» How to complete this task:
From the data below, retype exactly the lines starting with the one that contains "# TODO list" and ending with the one that contains "Validation всех форм", both included.

» Available data:
□ □ □ □ □ □ □
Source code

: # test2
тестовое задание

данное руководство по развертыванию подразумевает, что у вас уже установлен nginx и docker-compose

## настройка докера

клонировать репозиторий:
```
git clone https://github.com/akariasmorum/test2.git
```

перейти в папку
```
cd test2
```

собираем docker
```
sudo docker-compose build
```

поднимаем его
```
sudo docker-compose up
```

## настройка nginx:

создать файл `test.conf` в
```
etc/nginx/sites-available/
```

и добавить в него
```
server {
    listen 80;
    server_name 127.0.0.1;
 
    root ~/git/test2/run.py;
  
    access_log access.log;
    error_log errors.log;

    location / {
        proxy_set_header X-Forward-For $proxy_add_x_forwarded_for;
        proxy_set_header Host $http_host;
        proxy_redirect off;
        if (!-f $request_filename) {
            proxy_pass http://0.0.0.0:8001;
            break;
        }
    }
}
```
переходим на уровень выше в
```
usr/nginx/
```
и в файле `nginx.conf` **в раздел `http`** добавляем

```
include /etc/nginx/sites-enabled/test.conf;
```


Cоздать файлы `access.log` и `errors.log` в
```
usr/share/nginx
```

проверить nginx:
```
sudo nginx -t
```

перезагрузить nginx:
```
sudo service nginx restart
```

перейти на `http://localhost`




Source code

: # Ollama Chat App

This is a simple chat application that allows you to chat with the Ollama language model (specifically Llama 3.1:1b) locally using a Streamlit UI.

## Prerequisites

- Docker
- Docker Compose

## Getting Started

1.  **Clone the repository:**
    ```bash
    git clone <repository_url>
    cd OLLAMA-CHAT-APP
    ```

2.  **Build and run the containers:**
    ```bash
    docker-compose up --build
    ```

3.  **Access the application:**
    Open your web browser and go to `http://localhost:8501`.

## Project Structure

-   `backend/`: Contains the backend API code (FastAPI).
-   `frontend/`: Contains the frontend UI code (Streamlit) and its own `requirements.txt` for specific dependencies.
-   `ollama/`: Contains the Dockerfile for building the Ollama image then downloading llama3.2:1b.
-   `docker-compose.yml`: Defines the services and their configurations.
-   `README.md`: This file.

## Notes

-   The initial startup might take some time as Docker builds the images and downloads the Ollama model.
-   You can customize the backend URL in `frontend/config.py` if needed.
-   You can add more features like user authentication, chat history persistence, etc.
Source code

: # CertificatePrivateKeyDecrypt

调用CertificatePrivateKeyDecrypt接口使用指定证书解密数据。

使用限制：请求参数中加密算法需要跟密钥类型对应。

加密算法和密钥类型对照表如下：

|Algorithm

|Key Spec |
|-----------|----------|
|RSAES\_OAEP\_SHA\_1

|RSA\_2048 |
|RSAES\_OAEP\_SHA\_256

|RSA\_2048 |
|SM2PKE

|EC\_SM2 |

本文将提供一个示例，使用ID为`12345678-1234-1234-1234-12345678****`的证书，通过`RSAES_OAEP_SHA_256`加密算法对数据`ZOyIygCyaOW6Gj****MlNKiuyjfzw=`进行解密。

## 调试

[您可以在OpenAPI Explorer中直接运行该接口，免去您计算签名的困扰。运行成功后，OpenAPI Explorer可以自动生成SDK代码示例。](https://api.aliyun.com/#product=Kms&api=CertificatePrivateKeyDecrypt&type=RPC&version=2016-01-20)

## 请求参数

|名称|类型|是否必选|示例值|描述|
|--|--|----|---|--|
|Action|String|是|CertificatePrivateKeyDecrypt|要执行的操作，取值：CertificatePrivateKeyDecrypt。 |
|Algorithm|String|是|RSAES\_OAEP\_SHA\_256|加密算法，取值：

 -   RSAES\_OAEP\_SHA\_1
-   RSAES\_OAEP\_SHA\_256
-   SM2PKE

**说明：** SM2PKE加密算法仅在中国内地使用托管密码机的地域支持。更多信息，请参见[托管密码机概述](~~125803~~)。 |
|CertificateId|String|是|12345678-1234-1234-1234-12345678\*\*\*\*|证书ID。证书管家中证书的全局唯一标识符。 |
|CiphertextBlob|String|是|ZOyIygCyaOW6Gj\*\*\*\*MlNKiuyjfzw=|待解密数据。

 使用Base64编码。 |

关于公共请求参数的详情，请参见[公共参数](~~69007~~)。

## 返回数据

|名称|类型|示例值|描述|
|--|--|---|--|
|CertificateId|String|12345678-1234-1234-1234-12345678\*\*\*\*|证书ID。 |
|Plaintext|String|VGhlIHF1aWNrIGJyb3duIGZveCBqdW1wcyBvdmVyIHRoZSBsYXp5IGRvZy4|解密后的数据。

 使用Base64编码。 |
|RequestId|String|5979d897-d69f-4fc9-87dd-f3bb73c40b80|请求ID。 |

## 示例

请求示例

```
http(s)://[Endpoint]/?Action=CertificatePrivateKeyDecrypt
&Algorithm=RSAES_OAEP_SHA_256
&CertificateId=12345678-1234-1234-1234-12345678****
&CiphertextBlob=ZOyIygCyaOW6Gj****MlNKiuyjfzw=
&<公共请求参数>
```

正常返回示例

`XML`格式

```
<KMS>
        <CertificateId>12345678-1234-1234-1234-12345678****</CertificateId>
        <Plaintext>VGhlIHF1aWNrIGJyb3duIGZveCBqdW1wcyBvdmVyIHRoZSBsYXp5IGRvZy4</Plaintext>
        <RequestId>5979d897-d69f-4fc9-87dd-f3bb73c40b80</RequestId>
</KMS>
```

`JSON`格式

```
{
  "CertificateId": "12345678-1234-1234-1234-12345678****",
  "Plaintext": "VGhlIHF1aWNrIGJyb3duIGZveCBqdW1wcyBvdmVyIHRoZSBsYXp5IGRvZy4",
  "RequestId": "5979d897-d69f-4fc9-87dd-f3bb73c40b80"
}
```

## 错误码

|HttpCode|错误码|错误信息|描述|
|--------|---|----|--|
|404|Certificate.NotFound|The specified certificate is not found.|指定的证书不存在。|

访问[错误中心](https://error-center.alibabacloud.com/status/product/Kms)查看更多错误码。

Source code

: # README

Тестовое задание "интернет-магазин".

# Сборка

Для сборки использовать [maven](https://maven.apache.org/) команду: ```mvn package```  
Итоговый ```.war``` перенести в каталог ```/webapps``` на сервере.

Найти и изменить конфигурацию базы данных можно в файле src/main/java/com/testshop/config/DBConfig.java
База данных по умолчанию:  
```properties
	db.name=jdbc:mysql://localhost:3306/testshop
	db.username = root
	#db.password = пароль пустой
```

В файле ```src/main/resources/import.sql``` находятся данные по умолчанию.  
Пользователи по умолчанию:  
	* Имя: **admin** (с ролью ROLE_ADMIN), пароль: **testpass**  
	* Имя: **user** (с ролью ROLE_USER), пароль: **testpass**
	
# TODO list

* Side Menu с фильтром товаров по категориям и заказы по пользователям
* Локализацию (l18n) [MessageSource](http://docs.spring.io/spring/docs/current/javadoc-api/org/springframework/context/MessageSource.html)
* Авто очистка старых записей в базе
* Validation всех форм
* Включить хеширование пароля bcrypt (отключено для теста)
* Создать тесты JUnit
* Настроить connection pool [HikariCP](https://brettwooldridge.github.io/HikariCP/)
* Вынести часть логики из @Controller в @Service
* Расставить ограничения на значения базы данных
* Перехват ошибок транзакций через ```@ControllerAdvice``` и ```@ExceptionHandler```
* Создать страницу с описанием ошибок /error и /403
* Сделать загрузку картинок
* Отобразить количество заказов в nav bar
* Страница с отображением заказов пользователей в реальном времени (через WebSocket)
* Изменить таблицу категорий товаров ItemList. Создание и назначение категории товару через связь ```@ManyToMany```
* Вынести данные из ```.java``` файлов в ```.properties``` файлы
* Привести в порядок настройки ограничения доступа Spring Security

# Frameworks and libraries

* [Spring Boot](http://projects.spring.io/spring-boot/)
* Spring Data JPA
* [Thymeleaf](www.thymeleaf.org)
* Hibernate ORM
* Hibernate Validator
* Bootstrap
□ □ □ □ □ □ □
» Exercise answer:
# TODO list

* Side Menu с фильтром товаров по категориям и заказы по пользователям
* Локализацию (l18n) [MessageSource](http://docs.spring.io/spring/docs/current/javadoc-api/org/springframework/context/MessageSource.html)
* Авто очистка старых записей в базе
* Validation всех форм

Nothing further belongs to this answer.